150: „For verification, the SIVA forecast errors are designated as the reference for evaluating the DDPM, while the analysis fields serve as benchmark for the ensemble nowcasts.“
R: Did you use every grid-point of the SIVA domain and the analysis for verification? This is not clear, as in the caption of the Fig. 2 you denote observations as „Truth“, while in the caption of the Fig. 4. the analysis field is denoted „Truth“. It should be clarified in the Metrics description that where are you using point observations and where nowcasting software analysis for verification and why. It must be also taken into account that the analysis can already exhibit errors so it can be considered only as a near description of the real state of the atmosphere.
155-160: „Given the negligible sensitivity of key verification metrics to ensemble size, an ensemble with 16 members was adopted to ensure statistical robustness while maintaining computational tractability.“
R: Can you support somehow your statement that the key verification metrics is not sensitive to ensemble size? Have you verified that? In the introduction, lines 35-45 you mention that „The ensemble often fails to fully characterize the true probability distribution“ or „However, a finite number of members cannot fully represent the true distribution, which inevitably leads to under-dispersion.“ This is seemingly in contradiction with your statement in the Evaluation Metrics part. How did you choose the 16 members then? Upon which criterion?
165-170: „The agreement of both the joint and marginal probability distributions with the benchmark (Fig. 2) demonstrates that the errors predicted by DDPM are physically consistent and statistically robust.“
R: Why do you think that if the statistical distribution of the evaluated model’s forecasts and forecast errors matches the benchmark (which is considered to be physically consistent), then it must be physically consistent, too? Can you prove it? Or can you cite examples that if the physical consistency would not be fulfilled (e.g. using different approaches) then the forecast error distribution would be different?
205-210: First sentence of 4.2: „Evaluations of the generated errors reveal that DDPM captures the physical characteristics of forecast errors, thereby learning more than just their statistics.“
R: As for 165-170, I am not convinced that this was really shown as there was no comparison with other methods, where we would expect “only” learning statistics.
255-265 and a part of the Caption in Figure 7:
R: The discussion on the Brier Score and Brier Skill Score should be moved to 3.3 (Evaluation Metrics). Also the note on the use of climatology probability in BSS calculation. You could also mention, why the climatology probability was chosen to be a reference. Though a standard practice, it may have some implications for verification of rare events, especially when you used only the training dataset (~1,5 year).

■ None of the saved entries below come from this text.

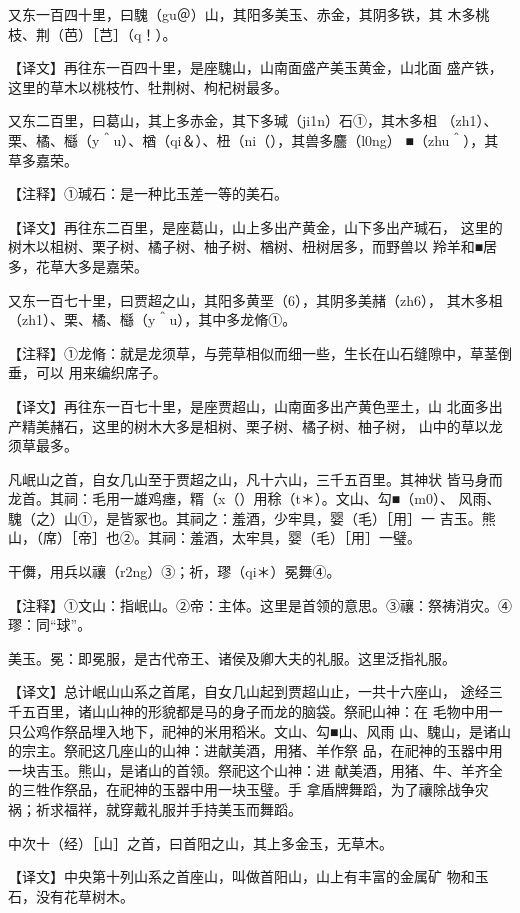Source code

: \documentclass[a4paper,12pt,UTF8,twoside]{ctexbook}
\begin{document}
又东一百四十里，曰騩（gu＠）山，其阳多美玉、赤金，其阴多铁，其 木多桃枝、荆（芭）［芑］（q！）。

【译文】再往东一百四十里，是座騩山，山南面盛产美玉黄金，山北面 盛产铁，这里的草木以桃枝竹、牡荆树、枸杞树最多。

又东二百里，曰葛山，其上多赤金，其下多瑊（ji1n）石①，其木多柤 （zh1）、栗、橘、櫾（y＾u）、楢（qi＆）、杻（ni（），其兽多麢（l0ng） ■（zhu＾），其草多嘉荣。

【注释】①瑊石：是一种比玉差一等的美石。

【译文】再往东二百里，是座葛山，山上多出产黄金，山下多出产瑊石， 这里的树木以柤树、栗子树、橘子树、柚子树、楢树、杻树居多，而野兽以 羚羊和■居多，花草大多是嘉荣。

又东一百七十里，曰贾超之山，其阳多黄垩（6），其阴多美赭（zh6）， 其木多柤（zh1）、栗、橘、櫾（y＾u），其中多龙脩①。

【注释】①龙脩：就是龙须草，与莞草相似而细一些，生长在山石缝隙中，草茎倒垂，可以 用来编织席子。

【译文】再往东一百七十里，是座贾超山，山南面多出产黄色垩土，山 北面多出产精美赭石，这里的树木大多是柤树、栗子树、橘子树、柚子树， 山中的草以龙须草最多。

凡岷山之首，自女几山至于贾超之山，凡十六山，三千五百里。其神状 皆马身而龙首。其祠：毛用一雄鸡瘗，糈（x（）用稌（t＊）。文山、勾■（m0）、 风雨、騩（之）山①，是皆冢也。其祠之：羞酒，少牢具，婴（毛）［用］一 吉玉。熊山，（席）［帝］也②。其祠：羞酒，太牢具，婴（毛）［用］一璧。

干儛，用兵以禳（r2ng）③；祈，璆（qi＊）冕舞④。

【注释】①文山：指岷山。②帝：主体。这里是首领的意思。③禳：祭祷消灾。④璆：同“球”。

美玉。冕：即冕服，是古代帝王、诸侯及卿大夫的礼服。这里泛指礼服。

【译文】总计岷山山系之首尾，自女几山起到贾超山止，一共十六座山， 途经三千五百里，诸山山神的形貌都是马的身子而龙的脑袋。祭祀山神：在 毛物中用一只公鸡作祭品埋入地下，祀神的米用稻米。文山、勾■山、风雨 山、騩山，是诸山的宗主。祭祀这几座山的山神：进献美酒，用猪、羊作祭 品，在祀神的玉器中用一块吉玉。熊山，是诸山的首领。祭祀这个山神：进 献美酒，用猪、牛、羊齐全的三牲作祭品，在祀神的玉器中用一块玉璧。手 拿盾牌舞蹈，为了禳除战争灾祸；祈求福祥，就穿戴礼服并手持美玉而舞蹈。

中次十（经）［山］之首，曰首阳之山，其上多金玉，无草木。

【译文】中央第十列山系之首座山，叫做首阳山，山上有丰富的金属矿 物和玉石，没有花草树木。
\end{document}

285-295: Figure S2: You have quite a lot of description (one paragraph) concerning the output of Fig. S2 (Probability diagram of wind ensemble nowcasting in different lead time for three schedules with threshold 1 ms-1). It would be fair to present it as a part of standard Figures of the manuscript, e.g. as Fig. 9a. The other diagram concerning the higher threshold of 10.8 ms-1 could be the Fig. 9b.
295: You probably erroneously refer to Fig. S2, while the diagram in the current Fig.9 (for the threshold 10.8 m/s) is not referenced in the text at all. As mentioned above, consider moving Fig. S2 to Fig. 9a and denote current Figure 9 as Fig. 9b.
315-325 and Figure 10: You mention Comparison with “truth” or “Ground Truth” although this is probably only the analysis of your deterministic nowcasting system and it may contain errors as I have mentioned earlier. It would be probably better to denote it as Analysis.
Figure 10: A mistype occurred in the caption of the figure: Instead of “Ground Turth” there should be “Ground Truth” or even better “Analysis”.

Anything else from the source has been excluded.